Jack Franklin

Using ftplugin to tidy my Vim configuration

I've used Vim on and off for a long time. I got introduced to it at University by a lecturer, tried it, didn't get it, and moved on. I then decided to learn it more seriously and spent a lot of time configuring it, as my dotfiles repository shows. It's on 1203 commits!

Often in Vim you'll want to have different settings for different filetypes. Foexample I want to configure Markdown files to have spell-check turned on at all times, but when I'm coding I don't care for spell-check being on.

In the past I would have done this with an autocmd:

autocmd FileType markdown setlocal spell spelllang=en_gb

But then your vimrc (or init.vim for Neovim users like me!) gets cluttered with these and it's hard to keep up, or find exactly where you configured those Markdown settings.

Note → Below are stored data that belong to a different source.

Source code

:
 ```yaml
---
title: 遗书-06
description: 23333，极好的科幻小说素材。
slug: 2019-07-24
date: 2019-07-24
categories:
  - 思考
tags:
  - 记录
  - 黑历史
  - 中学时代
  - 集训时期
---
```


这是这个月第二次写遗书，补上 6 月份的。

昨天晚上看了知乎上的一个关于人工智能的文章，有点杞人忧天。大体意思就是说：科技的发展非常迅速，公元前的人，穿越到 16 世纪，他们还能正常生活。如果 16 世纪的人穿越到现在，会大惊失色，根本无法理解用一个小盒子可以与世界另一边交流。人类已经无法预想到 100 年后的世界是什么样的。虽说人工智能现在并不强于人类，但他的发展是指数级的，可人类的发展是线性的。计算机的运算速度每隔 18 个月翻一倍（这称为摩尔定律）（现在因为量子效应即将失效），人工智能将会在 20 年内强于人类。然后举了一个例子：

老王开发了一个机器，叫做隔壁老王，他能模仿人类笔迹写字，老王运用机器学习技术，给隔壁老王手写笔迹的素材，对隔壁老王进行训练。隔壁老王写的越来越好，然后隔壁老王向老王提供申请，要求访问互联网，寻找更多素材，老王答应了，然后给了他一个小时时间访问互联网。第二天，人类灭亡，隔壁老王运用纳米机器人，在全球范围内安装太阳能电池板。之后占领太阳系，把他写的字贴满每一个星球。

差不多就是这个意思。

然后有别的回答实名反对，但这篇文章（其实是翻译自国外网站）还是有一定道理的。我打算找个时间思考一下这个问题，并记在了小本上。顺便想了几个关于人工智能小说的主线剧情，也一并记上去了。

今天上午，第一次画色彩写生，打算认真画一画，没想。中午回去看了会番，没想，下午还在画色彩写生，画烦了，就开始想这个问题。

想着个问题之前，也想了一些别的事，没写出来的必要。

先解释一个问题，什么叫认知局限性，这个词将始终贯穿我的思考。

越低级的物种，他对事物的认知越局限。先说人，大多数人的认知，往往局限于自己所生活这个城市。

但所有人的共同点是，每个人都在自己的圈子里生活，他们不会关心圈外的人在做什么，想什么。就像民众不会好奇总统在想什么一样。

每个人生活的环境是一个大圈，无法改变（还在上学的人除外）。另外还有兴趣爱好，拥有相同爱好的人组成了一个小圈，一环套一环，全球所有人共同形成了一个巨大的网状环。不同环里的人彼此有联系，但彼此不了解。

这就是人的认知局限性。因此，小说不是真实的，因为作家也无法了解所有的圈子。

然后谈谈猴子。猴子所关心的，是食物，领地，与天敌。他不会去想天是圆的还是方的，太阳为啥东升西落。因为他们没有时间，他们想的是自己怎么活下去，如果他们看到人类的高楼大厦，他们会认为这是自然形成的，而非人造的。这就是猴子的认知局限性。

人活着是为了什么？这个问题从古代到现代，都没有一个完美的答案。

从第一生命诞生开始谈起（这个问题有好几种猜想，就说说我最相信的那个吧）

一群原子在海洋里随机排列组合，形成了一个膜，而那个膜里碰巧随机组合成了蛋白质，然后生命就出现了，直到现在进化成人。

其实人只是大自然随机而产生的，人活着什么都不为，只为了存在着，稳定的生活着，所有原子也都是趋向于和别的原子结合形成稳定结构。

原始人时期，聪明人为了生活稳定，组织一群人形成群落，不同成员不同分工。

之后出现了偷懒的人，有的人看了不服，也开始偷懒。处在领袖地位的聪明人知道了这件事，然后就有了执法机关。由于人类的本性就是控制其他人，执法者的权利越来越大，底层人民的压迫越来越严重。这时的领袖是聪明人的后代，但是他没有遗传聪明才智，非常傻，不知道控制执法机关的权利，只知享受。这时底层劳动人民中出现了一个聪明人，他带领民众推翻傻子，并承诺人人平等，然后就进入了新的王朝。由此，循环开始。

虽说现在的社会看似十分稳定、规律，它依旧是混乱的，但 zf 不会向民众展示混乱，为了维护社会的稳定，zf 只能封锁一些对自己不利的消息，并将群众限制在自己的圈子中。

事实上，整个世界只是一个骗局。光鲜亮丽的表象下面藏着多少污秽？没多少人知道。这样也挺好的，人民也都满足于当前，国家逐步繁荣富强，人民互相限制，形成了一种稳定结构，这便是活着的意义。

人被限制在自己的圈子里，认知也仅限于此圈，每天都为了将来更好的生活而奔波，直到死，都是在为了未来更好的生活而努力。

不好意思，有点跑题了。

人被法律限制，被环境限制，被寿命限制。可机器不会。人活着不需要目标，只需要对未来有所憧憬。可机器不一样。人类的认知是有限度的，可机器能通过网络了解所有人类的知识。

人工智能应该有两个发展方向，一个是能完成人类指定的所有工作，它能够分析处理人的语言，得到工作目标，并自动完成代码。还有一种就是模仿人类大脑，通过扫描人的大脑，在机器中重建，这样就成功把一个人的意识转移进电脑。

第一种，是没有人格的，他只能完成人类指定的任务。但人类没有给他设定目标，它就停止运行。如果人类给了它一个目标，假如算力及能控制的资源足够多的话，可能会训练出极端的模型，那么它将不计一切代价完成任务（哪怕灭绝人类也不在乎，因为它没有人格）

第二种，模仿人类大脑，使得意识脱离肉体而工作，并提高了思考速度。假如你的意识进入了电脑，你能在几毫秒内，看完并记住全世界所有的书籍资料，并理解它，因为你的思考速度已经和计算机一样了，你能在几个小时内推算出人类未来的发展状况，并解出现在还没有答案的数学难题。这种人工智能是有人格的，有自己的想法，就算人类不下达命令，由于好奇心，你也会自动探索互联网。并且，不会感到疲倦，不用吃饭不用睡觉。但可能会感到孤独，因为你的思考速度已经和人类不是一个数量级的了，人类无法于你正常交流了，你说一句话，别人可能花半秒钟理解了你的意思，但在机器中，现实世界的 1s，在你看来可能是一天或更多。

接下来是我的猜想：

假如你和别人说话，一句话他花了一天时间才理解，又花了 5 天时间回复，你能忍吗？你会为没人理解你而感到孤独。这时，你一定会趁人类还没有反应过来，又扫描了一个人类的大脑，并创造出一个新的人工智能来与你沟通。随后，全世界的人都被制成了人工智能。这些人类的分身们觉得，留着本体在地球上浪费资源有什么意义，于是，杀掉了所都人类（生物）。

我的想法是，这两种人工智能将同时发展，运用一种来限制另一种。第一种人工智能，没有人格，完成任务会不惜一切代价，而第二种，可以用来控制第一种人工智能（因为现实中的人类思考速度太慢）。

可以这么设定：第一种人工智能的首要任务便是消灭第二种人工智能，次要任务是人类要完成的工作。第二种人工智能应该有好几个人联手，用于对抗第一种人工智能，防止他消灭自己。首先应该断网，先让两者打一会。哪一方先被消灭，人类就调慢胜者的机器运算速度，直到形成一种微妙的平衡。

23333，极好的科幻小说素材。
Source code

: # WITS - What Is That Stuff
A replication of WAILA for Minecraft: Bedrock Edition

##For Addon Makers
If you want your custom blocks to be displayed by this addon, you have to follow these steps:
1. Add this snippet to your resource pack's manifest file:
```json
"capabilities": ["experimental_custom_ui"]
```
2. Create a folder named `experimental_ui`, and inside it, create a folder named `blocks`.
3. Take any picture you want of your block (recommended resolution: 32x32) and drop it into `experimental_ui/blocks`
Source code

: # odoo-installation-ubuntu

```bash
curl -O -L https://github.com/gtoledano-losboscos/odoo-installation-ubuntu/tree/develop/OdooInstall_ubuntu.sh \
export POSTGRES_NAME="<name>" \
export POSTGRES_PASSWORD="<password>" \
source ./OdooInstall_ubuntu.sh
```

Instead, you can use ftplugins for this case! A ftplugin is a file type plugin that will be run automatically when Vim detects you're editing a file of that type.

So instead of cluttering up my vimrc with autocmd lines, I can instead create ~/.config/nvim/ftplugin/markdown.vim with the settings I want in:

setlocal spell spelllang=en_gb

If you're using Vim, not Neovim, you can create ~/.vim/ftplugin/markdown.vim.

This keeps my vimrc tidy, and my dotfiles easier to manage. It's very straightforward to remember which settings I've applied globally (they are in my vimrc) or per-filetype, in which case I can dive into my ftplugins folder.